The Latest Critical Role Season Four Could Have Fixed My Least Favorite Dungeons & Dragons Creature
Dungeons & Dragons presents a unique imaginative arena. Theoretically, it serves as a empty slate where the creativity of Dungeon Masters and players can craft countless scenarios. Yet, Dungeons & Dragons also carries a 50-year legacy of worlds, creatures, magic systems, established non-player characters, and general lore. Even the most talented creative minds find it difficult to completely free themselves from this vast landscape of references, meaning that a great deal of “fresh” content for Dungeons & Dragons is a reworking of sampled tracks. At times you get things that sound as good as “Gangsta’s Paradise,” other times you wince as if hearing “All Summer Long.”
The show Critical Role has been highly inventive in the past thanks to the original settings of Exandria (designed by Matt Mercer) and now Aramán (the setting crafted by DM Brennan Lee Mulligan for Campaign 4). While devoted followers of Mulligan and his Dimension 20 work may identify some of his common themes (Brennan really hates the deities!), the second episode impressed me because of a truly original take on a traditional Dungeons & Dragons monster category: celestials.
The Historical Background of Heavenly Beings in D&D
Demons and devils (collectively known as evil outsiders) have been included in Dungeons & Dragons since 1976, but it took a while longer for their heavenly counterparts to appear. A few unique “divine messengers” with individual titles appeared in Dragon magazine editions 12 (Feb. 1978) and #17 (Aug. 1978). These were little more than riffs on the angels from Hebrew and Christian religious lore; for more original versions, we had to wait until the early 80s and Gary Gygax’s “Monster Spotlight” article in Dragon magazine, where he introduced new monsters that would be included in the 1983 Monster Manual 2. That’s where the deva, the planetar, and the solar made their debut, starting a tradition of beings known as celestial entities that is continues to exist in the latest edition of the game.

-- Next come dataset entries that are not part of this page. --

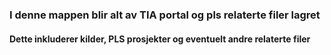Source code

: ### I denne mappen blir alt av TIA portal og pls relaterte filer lagret
#### Dette inkluderer kilder, PLS prosjekter og eventuelt andre relaterte filer
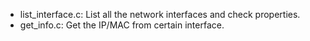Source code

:* list_interface.c: List all the network interfaces and check properties.
* get_info.c: Get the IP/MAC from certain interface.
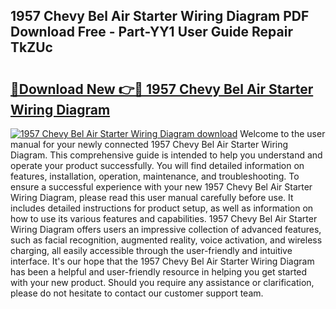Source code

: ## 1957 Chevy Bel Air Starter Wiring Diagram PDF Download Free - Part-YY1 User Guide Repair TkZUc

# <h2><a href="http://dfnwym7.blite.top/?on=1957+Chevy+Bel+Air+Starter+Wiring+Diagram">🔗Download New 👉🔴 1957 Chevy Bel Air Starter Wiring Diagram</a></h2>

[![1957 Chevy Bel Air Starter Wiring Diagram download](https://i.imgur.com/lujVjoI.png)](http://dfnwym7.blite.top/?on=1957+Chevy+Bel+Air+Starter+Wiring+Diagram)
Welcome to the user manual for your newly connected 1957 Chevy Bel Air Starter Wiring Diagram. This comprehensive guide is intended to help you understand and operate your product successfully. You will find detailed information on features, installation, operation, maintenance, and troubleshooting. To ensure a successful experience with your new 1957 Chevy Bel Air Starter Wiring Diagram, please read this user manual carefully before use. It includes detailed instructions for product setup, as well as information on how to use its various features and capabilities. 1957 Chevy Bel Air Starter Wiring Diagram offers users an impressive collection of advanced features, such as facial recognition, augmented reality, voice activation, and wireless charging, all easily accessible through the user-friendly and intuitive interface. It's our hope that the 1957 Chevy Bel Air Starter Wiring Diagram has been a helpful and user-friendly resource in helping you get started with your new product. Should you require any assistance or clarification, please do not hesitate to contact our customer support team.
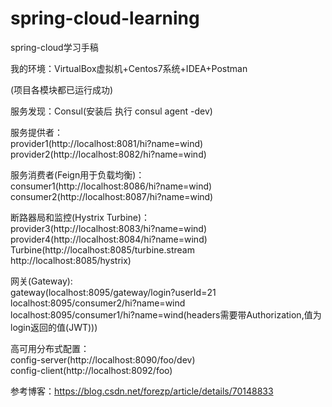 # spring-cloud-learning
spring-cloud学习手稿

我的环境：VirtualBox虚拟机+Centos7系统+IDEA+Postman

(项目各模块都已运行成功)

服务发现：Consul(安装后 执行 consul agent -dev)

服务提供者：  
    provider1(http://localhost:8081/hi?name=wind)  
    provider2(http://localhost:8082/hi?name=wind)

服务消费者(Feign用于负载均衡)：  
    consumer1(http://localhost:8086/hi?name=wind)  
    consumer2(http://localhost:8087/hi?name=wind)

断路器局和监控(Hystrix Turbine)：  
    provider3(http://localhost:8083/hi?name=wind)
    provider4(http://localhost:8084/hi?name=wind)
    Turbine(http://localhost:8085/turbine.stream  
            http://localhost:8085/hystrix)

网关(Gateway):  
    gateway(localhost:8095/gateway/login?userId=21  
            localhost:8095/consumer2/hi?name=wind  
            localhost:8095/consumer1/hi?name=wind(headers需要带Authorization,值为login返回的值(JWT)))

高可用分布式配置：  
    config-server(http://localhost:8090/foo/dev)  
    config-client(http://localhost:8092/foo)
    
参考博客：https://blog.csdn.net/forezp/article/details/70148833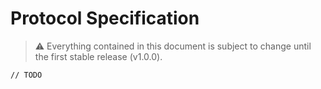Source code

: # Protocol Specification
> ⚠ Everything contained in this document is subject to change until the first stable release (v1.0.0).

`// TODO`
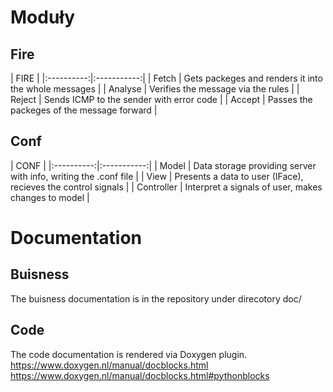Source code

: # Moduły

## Fire

|           FIRE           |
|:----------:|:-----------:|
| Fetch      | Gets packeges and renders it into the whole messages |
| Analyse    | Verifies the message via the rules |
| Reject     | Sends ICMP to the sender with error code |
| Accept     | Passes the packeges of the message forward |

## Conf

|           CONF           |
|:----------:|:-----------:|
| Model      | Data storage providing server with info, writing the .conf file |
| View       | Presents a data to user (IFace), recieves the control signals |
| Controller | Interpret a signals of user, makes changes to model |

# Documentation

## Buisness
The buisness documentation is in the repository under direcotory doc/

## Code
The code documentation is rendered via Doxygen plugin.
https://www.doxygen.nl/manual/docblocks.html
https://www.doxygen.nl/manual/docblocks.html#pythonblocks
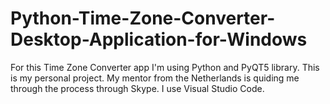 # Python-Time-Zone-Converter-Desktop-Application-for-Windows
For this Time Zone Converter app I'm using Python and PyQT5 library. This is my personal project. My mentor from the Netherlands is quiding me through the process through Skype. I use Visual Studio Code.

In Dungeons & Dragons, celestial beings are the servants of good-aligned deities, made by their masters to act as soldiers, commanders, emissaries, liaisons with mortals, and in general to inhabit their realms in the Heavenly Realms. They are champions of good who battle the forces of chaos and evil from the Infernal Realms and help uphold the belief of their deity on the Material Plane. In spite of their close connection with the gods, celestials are distinct persons with individual traits. Well-known instances include Lumalia and the fallen Zariel from the Forgotten Realms setting, the mysterious Lady of the Lake from the Greyhawk setting, and even Dame Aylin from Baldur’s Gate 3.
The mythology of celestials is markedly less fleshed out in contrast to fiends. The Abyss has ninety-nine levels of ever-growing disorder and lords of demons warring amongst themselves. The infernal Nine Hells are a version of the series Game of Thrones with more bloodshed and more interesting subplots. And don’t get me started the Yugoloth. Meanwhile, everything you need to know about celestial beings can be gathered in an hour of wiki reading.
It’s understandable that beings who look like angels from the Bible went underdeveloped. Rumor has it that Gary Gygax was uncomfortable about providing gamers game statistics for angels they could murder in their sessions, and although celestials were later expanded with a bigger range of appearances and roles, that problematic origin hindered their growth. There is also a limit to what you can create for beings that are created to be divine minions. Sure, they have free will, but their storytelling range is restricted. From that perspective, the bad guys have much more freedom: They have defined superiors (Lords of Demons, Infernal Dukes, and etc.) but they’re ultimately fickle and chaotic creatures that can evolve in a lot of directions without sacrificing their distinct identity.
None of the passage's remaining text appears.